The result, as I understand it, is that hospitals and providers are forced to recover costs incurred accepting Medicaid and, to a lesser extent, Medicare patients by increasing rates or more aggressively billing private insurance, making the much higher prices that privately insured Americans pay being a de facto subsidy of the the two largest public systems. Is this an accurate description, or an oversimplification?
All of that said, if you total up all the spending – Medicare, Medicaid, the VA, Tricare, Federal Employees, Tribal Healthcare, and all the other stuff that can be considered “publicly funded” – and add it to the amount spent on private healthcare, premiums and co pays and out of pocket, we are still paying way more of our GDP for significantly shittier outcomes, correct?
Sorry if I’m not making sense, I just really want to make sure I have this straight, and it’s complicated.
Bob Hertz
Expanding Medicare down to age 60 sounds good at first, but the budget results are daunting.

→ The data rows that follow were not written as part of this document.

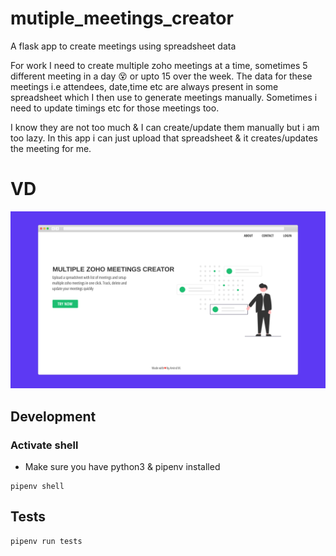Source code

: # mutiple_meetings_creator

A flask app to create meetings using spreadsheet data

For work I need to create multiple zoho meetings at a time, sometimes 5 different
meeting in a day 😵 or upto 15 over the week. The data for these meetings i.e 
attendees, date,time etc are always present in some spreadsheet which I then use 
to generate meetings manually. Sometimes i need to update timings etc for those 
meetings too.

I know they are not too much & I can create/update them manually but i am too lazy.
In this app i can just upload that spreadsheet & it creates/updates the meeting 
for me.

# VD

![Landing Page](vd/multiple-meetings-landing.png)


## Development 

### Activate shell

- Make sure you have python3 & pipenv installed

```
pipenv shell
```

## Tests
```
pipenv run tests
```
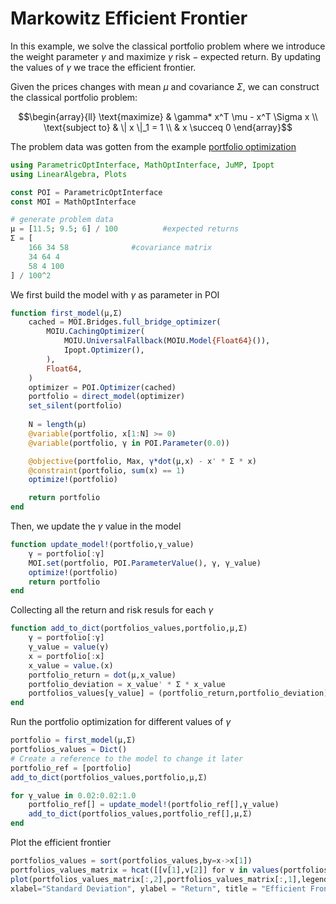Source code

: # Markowitz Efficient Frontier

In this example, we solve the classical portfolio problem where we introduce the
weight parameter $\gamma$ and maximize $\gamma \text{ risk} - \text{expected return}$. By updating the values of $\gamma$ we trace the efficient frontier.

Given the prices changes with mean $\mu$ and covariance $\Sigma$, we can construct the classical portfolio problem:

$$\begin{array}{ll}
     \text{maximize}   & \gamma* x^T \mu - x^T \Sigma x \\
     \text{subject to} & \| x \|_1 = 1 \\
     & x \succeq 0
\end{array}$$

The problem data was gotten from the example [portfolio optimization](https://jump.dev/Convex.jl/dev/examples/portfolio_optimization/portfolio_optimization2/)

```julia
using ParametricOptInterface, MathOptInterface, JuMP, Ipopt
using LinearAlgebra, Plots

const POI = ParametricOptInterface
const MOI = MathOptInterface

# generate problem data
μ = [11.5; 9.5; 6] / 100          #expected returns
Σ = [
    166 34 58              #covariance matrix
    34 64 4
    58 4 100
] / 100^2

```

We first build the model with $\gamma$ as parameter in POI

```julia
function first_model(μ,Σ)
    cached = MOI.Bridges.full_bridge_optimizer(
        MOIU.CachingOptimizer(
            MOIU.UniversalFallback(MOIU.Model{Float64}()),
            Ipopt.Optimizer(),
        ),
        Float64,
    )
    optimizer = POI.Optimizer(cached)
    portfolio = direct_model(optimizer)
    set_silent(portfolio)
    
    N = length(μ)
    @variable(portfolio, x[1:N] >= 0)
    @variable(portfolio, γ in POI.Parameter(0.0))

    @objective(portfolio, Max, γ*dot(μ,x) - x' * Σ * x)
    @constraint(portfolio, sum(x) == 1)
    optimize!(portfolio)

    return portfolio
end
```

Then, we update the $\gamma$ value in the model

```julia
function update_model!(portfolio,γ_value)
    γ = portfolio[:γ]
    MOI.set(portfolio, POI.ParameterValue(), γ, γ_value)
    optimize!(portfolio)
    return portfolio
end
```

Collecting all the return and risk resuls for each $\gamma$

```julia
function add_to_dict(portfolios_values,portfolio,μ,Σ)
    γ = portfolio[:γ]
    γ_value = value(γ)
    x = portfolio[:x]
    x_value = value.(x)
    portfolio_return = dot(μ,x_value)
    portfolio_deviation = x_value' * Σ * x_value
    portfolios_values[γ_value] = (portfolio_return,portfolio_deviation)
end
```

Run the portfolio optimization for different values of $\gamma$

```julia
portfolio = first_model(μ,Σ)
portfolios_values = Dict()
# Create a reference to the model to change it later
portfolio_ref = [portfolio]
add_to_dict(portfolios_values,portfolio,μ,Σ)

for γ_value in 0.02:0.02:1.0
    portfolio_ref[] = update_model!(portfolio_ref[],γ_value)
    add_to_dict(portfolios_values,portfolio_ref[],μ,Σ)
end
```

Plot the efficient frontier

```julia
portfolios_values = sort(portfolios_values,by=x->x[1])
portfolios_values_matrix = hcat([[v[1],v[2]] for v in values(portfolios_values)]...)'
plot(portfolios_values_matrix[:,2],portfolios_values_matrix[:,1],legend=false,
xlabel="Standard Deviation", ylabel = "Return", title = "Efficient Frontier")
```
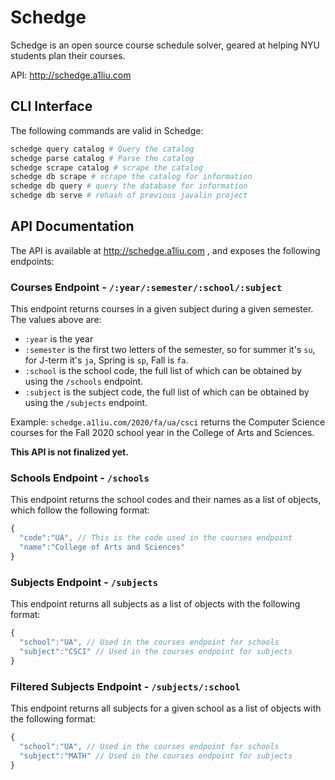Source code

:# Schedge
Schedge is an open source course schedule solver, geared at helping NYU students
plan their courses.

API: http://schedge.a1liu.com

## CLI Interface
The following commands are valid in Schedge:

```sh
schedge query catalog # Query the catalog
schedge parse catalog # Parse the catalog
schedge scrape catalog # scrape the catalog
schedge db scrape # scrape the catalog for information
schedge db query # query the database for information
schedge db serve # rehash of previous javalin project
```

## API Documentation
The API is available at http://schedge.a1liu.com , and exposes the following
endpoints:

### Courses Endpoint - `/:year/:semester/:school/:subject`
This endpoint returns courses in a given subject during a given semester. The values
above are:

- `:year` is the year
- `:semester` is the first two letters of the semester, so for summer it's `su`,
  for J-term it's `ja`, Spring is `sp`, Fall is `fa`.
- `:school` is the school code, the full list of which can be obtained by using
  the `/schools` endpoint.
- `:subject` is the subject code, the full list of which can be obtained by using
  the `/subjects` endpoint.

Example: `schedge.a1liu.com/2020/fa/ua/csci` returns the Computer Science courses
for the Fall 2020 school year in the College of Arts and Sciences.

**This API is not finalized yet.**
### Schools Endpoint - `/schools`
This endpoint returns the school codes and their names as a list of objects, which
follow the following format:

```javascript
{
  "code":"UA", // This is the code used in the courses endpoint
  "name":"College of Arts and Sciences"
}
```

### Subjects Endpoint - `/subjects`
This endpoint returns all subjects as a list of objects with the following format:

```javascript
{
  "school":"UA", // Used in the courses endpoint for schools
  "subject":"CSCI" // Used in the courses endpoint for subjects
}
```

### Filtered Subjects Endpoint - `/subjects/:school`
This endpoint returns all subjects for a given school as a list of objects with
the following format:

```javascript
{
  "school":"UA", // Used in the courses endpoint for schools
  "subject":"MATH" // Used in the courses endpoint for subjects
}
```
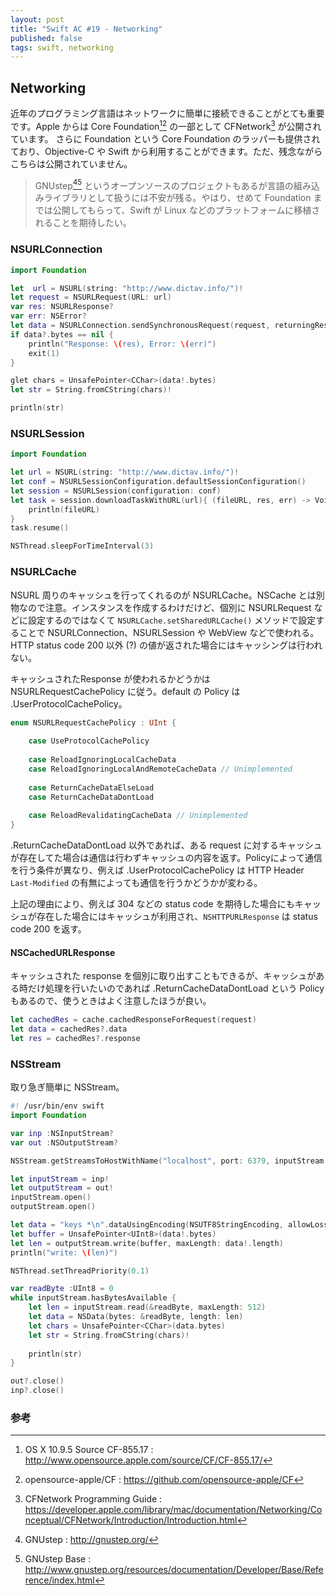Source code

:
 ```yaml
---
layout: post
title: "Swift AC #19 - Networking"
published: false
tags: swift, networking
---
```


## Networking
近年のプログラミング言語はネットワークに簡単に接続できることがとても重要です。Apple からは Core Foundation[^CF][^CF2] の一部として CFNetwork[^CFN] が公開されています。
さらに Foundation という Core Foundation のラッパーも提供されており、Objective-C や Swift から利用することができます。ただ、残念ながらこちらは公開されていません。

> GNUstep[^GS][^GSB] というオープンソースのプロジェクトもあるが言語の組み込みライブラリとして扱うには不安が残る。やはり、せめて Foundation までは公開してもらって、Swift が Linux などのプラットフォームに移植されることを期待したい。

### NSURLConnection

``` swift
import Foundation

let  url = NSURL(string: "http://www.dictav.info/")!
let request = NSURLRequest(URL: url)
var res: NSURLResponse?
var err: NSError?
let data = NSURLConnection.sendSynchronousRequest(request, returningResponse: &res, error: &err)
if data?.bytes == nil {
    println("Response: \(res), Error: \(err)")
    exit(1)
}

glet chars = UnsafePointer<CChar>(data!.bytes)
let str = String.fromCString(chars)!

println(str)
```


### NSURLSession

``` swift
import Foundation

let url = NSURL(string: "http://www.dictav.info/")!
let conf = NSURLSessionConfiguration.defaultSessionConfiguration()
let session = NSURLSession(configuration: conf)
let task = session.downloadTaskWithURL(url){ (fileURL, res, err) -> Void in
    println(fileURL)
}
task.resume()

NSThread.sleepForTimeInterval(3)
```


### NSURLCache

NSURL 周りのキャッシュを行ってくれるのが NSURLCache。NSCache とは別物なので注意。インスタンスを作成するわけだけど、個別に NSURLRequest などに設定するのではなくて `NSURLCache.setSharedURLCache()` メソッドで設定することで NSURLConnection、NSURLSession や WebView などで使われる。
HTTP status code 200 以外 (?) の値が返された場合にはキャッシングは行われない。

キャッシュされたResponse が使われるかどうかは NSURLRequestCachePolicy に従う。default の Policy は .UserProtocolCachePolicy。

``` swift
enum NSURLRequestCachePolicy : UInt {
    
    case UseProtocolCachePolicy
    
    case ReloadIgnoringLocalCacheData
    case ReloadIgnoringLocalAndRemoteCacheData // Unimplemented
    
    case ReturnCacheDataElseLoad
    case ReturnCacheDataDontLoad
    
    case ReloadRevalidatingCacheData // Unimplemented
}
```

.ReturnCacheDataDontLoad 以外であれば、ある request に対するキャッシュが存在してた場合は通信は行わずキャッシュの内容を返す。Policyによって通信を行う条件が異なり、例えば .UserProtocolCachePolicy は HTTP Header `Last-Modified` の有無によっても通信を行うかどうかが変わる。

上記の理由により、例えば 304 などの status code を期待した場合にもキャッシュが存在した場合にはキャッシュが利用され、`NSHTTPURLResponse` は status code 200 を返す。

#### NSCachedURLResponse

キャッシュされた response を個別に取り出すこともできるが、キャッシュがある時だけ処理を行いたいのであれば .ReturnCacheDataDontLoad という Policy もあるので、使うときはよく注意したほうが良い。

``` swift
let cachedRes = cache.cachedResponseForRequest(request)
let data = cachedRes?.data
let res = cachedRes?.response
```

### NSStream

取り急ぎ簡単に NSStream。

``` swift
#! /usr/bin/env swift
import Foundation

var inp :NSInputStream?
var out :NSOutputStream?

NSStream.getStreamsToHostWithName("localhost", port: 6379, inputStream: &inp, outputStream: &out)

let inputStream = inp!
let outputStream = out!
inputStream.open()
outputStream.open()

let data = "keys *\n".dataUsingEncoding(NSUTF8StringEncoding, allowLossyConversion: false)
let buffer = UnsafePointer<UInt8>(data!.bytes)
let len = outputStream.write(buffer, maxLength: data!.length)
println("write: \(len)")

NSThread.setThreadPriority(0.1)

var readByte :UInt8 = 0
while inputStream.hasBytesAvailable {
    let len = inputStream.read(&readByte, maxLength: 512)
    let data = NSData(bytes: &readByte, length: len)
    let chars = UnsafePointer<CChar>(data.bytes)
    let str = String.fromCString(chars)!
    
    println(str)
}

out?.close()
inp?.close()
```

### 参考

[^CF]: OS X 10.9.5 Source CF-855.17
    : <http://www.opensource.apple.com/source/CF/CF-855.17/>

[^CF2]:
    opensource-apple/CF
    : <https://github.com/opensource-apple/CF>

[^CFN]: CFNetwork Programming Guide
    : <https://developer.apple.com/library/mac/documentation/Networking/Conceptual/CFNetwork/Introduction/Introduction.html>

[^GS]: GNUstep
    : <http://gnustep.org/>

[^GSB]: GNUstep Base
    : <http://www.gnustep.org/resources/documentation/Developer/Base/Reference/index.html>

There are about 20 million persons in this five year age bracket. One can surely debate how much they would cost on Medicare, but at $10,000 per covered life the federal budget hit would be $200 billion a year.
Corporations with older employees would receive a lot of financial relief if this happened — but there is no politically feasible way for the government to recapture those savings.
One small quibble, Dave:
Medicare does not get low rates because of its “great mass of demand.” Medicare just publishes rates and providers work around them. There are no mass bargaining sessions.